Setting Groups
This section presents a series of examples that set and create groups.
You can use the following methods to indicate that thread 3 in process 2 is a worker thread:
dset WGROUP(2.3) $WGROUP(2)
Assigns the group ID of the thread group of worker threads associated with process 2 to the WGROUP variable. (Assigning a nonzero value to WGROUP indicates that this is a worker group.)
dset WGROUP(2.3) 1
This is a simpler way of doing the same thing as the previous example.
dfocus 2.3 dworker 1
Adds the groups in the indicated focus to a workers group.
dset CGROUP(2) $CGROUP(1)
dgroups -add -g $CGROUP(1) 2
dfocus 1 dgroups -add 2 These three commands insert process 2 into the same control group as process 1.

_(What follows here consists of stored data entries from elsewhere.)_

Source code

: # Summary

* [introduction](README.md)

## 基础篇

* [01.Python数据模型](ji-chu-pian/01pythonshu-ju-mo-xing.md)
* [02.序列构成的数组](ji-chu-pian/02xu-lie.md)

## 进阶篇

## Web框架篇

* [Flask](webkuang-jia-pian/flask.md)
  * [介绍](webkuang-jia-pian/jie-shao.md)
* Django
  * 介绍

dgroups -add -g $WGROUP(2) 2.3
Adds process 2, thread 3 to the workers group associated with process 2.
dfocus tW2.3 dgroups -add
This is a simpler way of doing the same thing as the previous example.
Following are some additional examples:
dfocus g1 dgroups -add -new thread
Creates a new thread group that contains all the threads in all the processes in the control group associated with process 1.
set mygroup [dgroups -add -new thread $GROUP($SGROUP(2))]
dgroups -remove -g $mygroup 2.3
dfocus g$mygroup/2 dgo
The first command creates a new group that contains all the threads from the process 2 share group; the second removes thread 2.3; and the third runs the remaining threads.